LOS ANGELES, California - A Filipino Harvard graduate detained by US Immigration and Customs Enforcement (ICE) for allegedly being an illegal immigrant has been released.
In a phone interview with ABS-CBN North America News Bureau, ICE said they granted a "deferred action" to Mark Farrales for one year to afford him "additional time to pursue his options."
Farrales, 31, was detained at the Mira Loma Detention Center in Lancaster, California last October.
Farrales's supporters in the Filipino-American community were happy about his release.
The online petition against the deportation of Farrales was started by University of California San Diego students where Farrales is getting a doctorate degree.
Filipino organizations in LA’s Historic Filipinotown joined this effort. This is the place where Farrales grew up and graduated valedictorian of his high school class.

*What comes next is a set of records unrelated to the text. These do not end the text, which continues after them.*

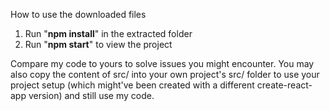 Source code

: How to use the downloaded files

1) Run "**npm install**" in the extracted folder
2) Run "**npm start**" to view the project

Compare my code to yours to solve issues you might encounter. You may also copy the content of src/ into your own project's src/ folder to use your project setup (which might've been created with a different create-react-app version) and still use my code.
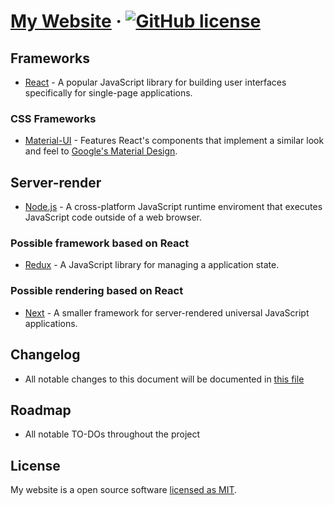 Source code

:# [My Website](https://joshuakirts.net) &middot; [![GitHub license](https://img.shields.io/badge/license-MIT-blue.svg)](https://github.com/JoshuaKirts/joshuakirts.github.io/blob/master/LICENSE)

## Frameworks

- [React](https://reactjs.org/) - A popular JavaScript library for building user interfaces specifically for single-page applications. 

### CSS Frameworks

- [Material-UI](https://material-ui.com/) - Features React's components that implement a similar look and feel to [Google's Material Design](https://material.io/).

## Server-render

- [Node.js](https://nodejs.org/) - A cross-platform JavaScript runtime enviroment that executes JavaScript code outside of a web browser.

### Possible framework based on React

- [Redux](https://redux.js.org/) - A JavaScript library for managing a application state.

### Possible rendering based on React

- [Next](https://nextjs.org/) - A smaller framework for server-rendered universal JavaScript applications.

## Changelog

- All notable changes to this document will be documented in [this file](./CHANGELOG)

## Roadmap

- All notable TO-DOs throughout the project

## License

My website is a open source software [licensed as MIT](./LICENSE). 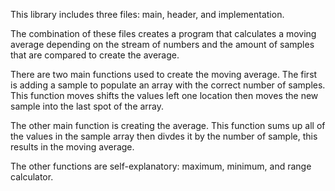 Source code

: This library includes three files: main, header, and implementation.

The combination of these files creates a program that calculates a moving average depending on the stream of numbers and the amount of samples that are compared to create the average.

There are two main functions used to create the moving average. The first is adding a sample to populate an array with the correct number of samples. This function moves shifts the values left one location then moves the new sample into the last spot of the array. 

The other main function is creating the average. This function sums up all of the values in the sample array then divdes it by the number of sample, this results in the moving average.

The other functions are self-explanatory: maximum, minimum, and range calculator.
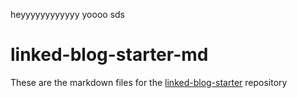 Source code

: heyyyyyyyyyyyy  yoooo sds
# linked-blog-starter-md
These are the markdown files for the [linked-blog-starter](https://github.com/matthewwong525/linked-blog-starter) repository
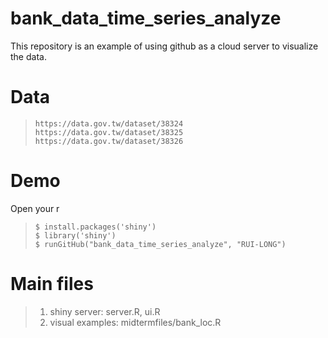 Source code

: # bank_data_time_series_analyze

This repository is an example of using github as a cloud server to visualize the data.

# Data
>     https://data.gov.tw/dataset/38324
>     https://data.gov.tw/dataset/38325
>     https://data.gov.tw/dataset/38326

# Demo
Open your r 
>     $ install.packages('shiny') 
>     $ library('shiny') 
>     $ runGitHub("bank_data_time_series_analyze", "RUI-LONG")

# Main files
> 1. shiny server: server.R, ui.R
> 2. visual examples: midtermfiles/bank_loc.R
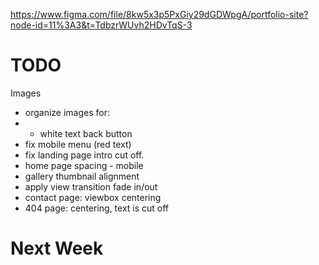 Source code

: https://www.figma.com/file/8kw5x3p5PxGiy29dGDWpgA/portfolio-site?node-id=11%3A3&t=TdbzrWUvh2HDvTqS-3

# TODO

Images

- organize images for:
- - white text back button
- fix mobile menu (red text)
- fix landing page intro cut off.
- home page spacing - mobile
- gallery thumbnail alignment
- apply view transition fade in/out
- contact page: viewbox centering
- 404 page: centering, text is cut off

# Next Week
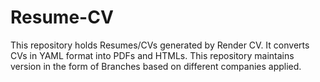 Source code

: # Resume-CV
This repository holds Resumes/CVs generated by Render CV. It converts CVs in YAML format into PDFs and HTMLs. 
This repository maintains version in the form of Branches based on different companies applied.
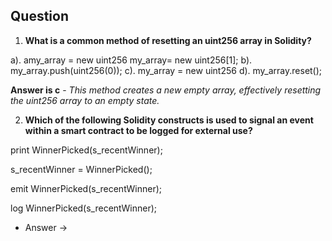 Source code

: ## Question

1. **What is a common method of resetting an uint256 array in Solidity?**

a). amy_array = new uint256 my_array= new uint256[1];
b). my_array.push(uint256(0));
c). my_array = new uint256[](0)
d). my_array.reset();

**Answer is c** - *This method creates a new empty array, effectively resetting the uint256 array to an empty state.*


2. **Which of the following Solidity constructs is used to signal an event within a smart contract to be logged for external use?**

print WinnerPicked(s_recentWinner);


s_recentWinner = WinnerPicked();


emit WinnerPicked(s_recentWinner);


log WinnerPicked(s_recentWinner);

- Answer ->  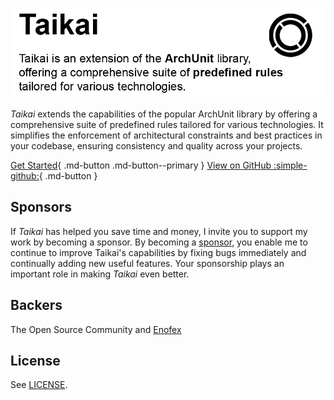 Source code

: #

<img src="assets/images/taikai-header.png" alt="Taikai logo" width="1024"/>

*Taikai* extends the capabilities of the popular ArchUnit library by offering a comprehensive suite of predefined rules tailored for various technologies. It simplifies the enforcement of architectural constraints and best practices in your codebase, ensuring consistency and quality across your projects.

[Get Started](./documentation){ .md-button .md-button--primary }
[View on GitHub :simple-github:](https://github.com/enofex/taikai){ .md-button }

## Sponsors

If *Taikai* has helped you save time and money, I invite you to support my work by becoming a
sponsor.
By becoming a [sponsor](https://github.com/sponsors/mnhock), you enable me to continue to improve
Taikai's capabilities by fixing bugs immediately and continually adding new useful features. Your
sponsorship plays an important role in making *Taikai* even better.

## Backers

The Open Source Community and [Enofex](https://enofex.com) 

## License

See [LICENSE](https://github.com/enofex/taikai/blob/main/LICENSE).
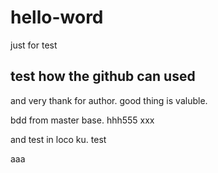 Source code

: # hello-word
just for test
## test how the github can used
and very thank for author.
good thing is valuble.

bdd from master base.
hhh555 xxx

and test in loco ku. 
test

aaa
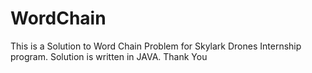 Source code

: # WordChain
This is a Solution to Word Chain Problem for Skylark Drones Internship program. Solution is written in JAVA. 
Thank You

"When the community hears of one of its own, who went out and was doing really well, and being targeted unfairly, then of course, people will come out. There's the petition, there's the letter-writing to the senators in his support," said Jollene Levid.
"He has gone through so much and has come from nothing and been able to make a lot for himself," said Mark Ramos, a youth leader who supported Farrales.
In a statement he posted on Facebook, Farrales thanked his hundreds of supporters who actively contacted US government officials to help him.
“I am absolutely shocked and dumbfounded by this level of support. I cannot find the words to express just how I feel. It’s an overwhelming feeling, a transcendental feeling, a transformative feeling,” Farrales wrote on Facebook.
He added, “From a purely legal standpoint, my journey is far from over. My release from detention – as wonderful as it is – is but the first step. I face many months, probably years, of legal struggle. But at least I am out. And I am with my family on Christmas Day. And I have your love and support.”
“I truly feel blessed. I wish you all the best and hope that this holiday season you feel the love of your friends and family.”
Farrales was only 10 years old when his family flew to America. Jaime, Farrales’s father, filed for political asylum after he was nearly killed due to his political activities in the Philippines, according to Farrales's interview with The Los Angeles Times.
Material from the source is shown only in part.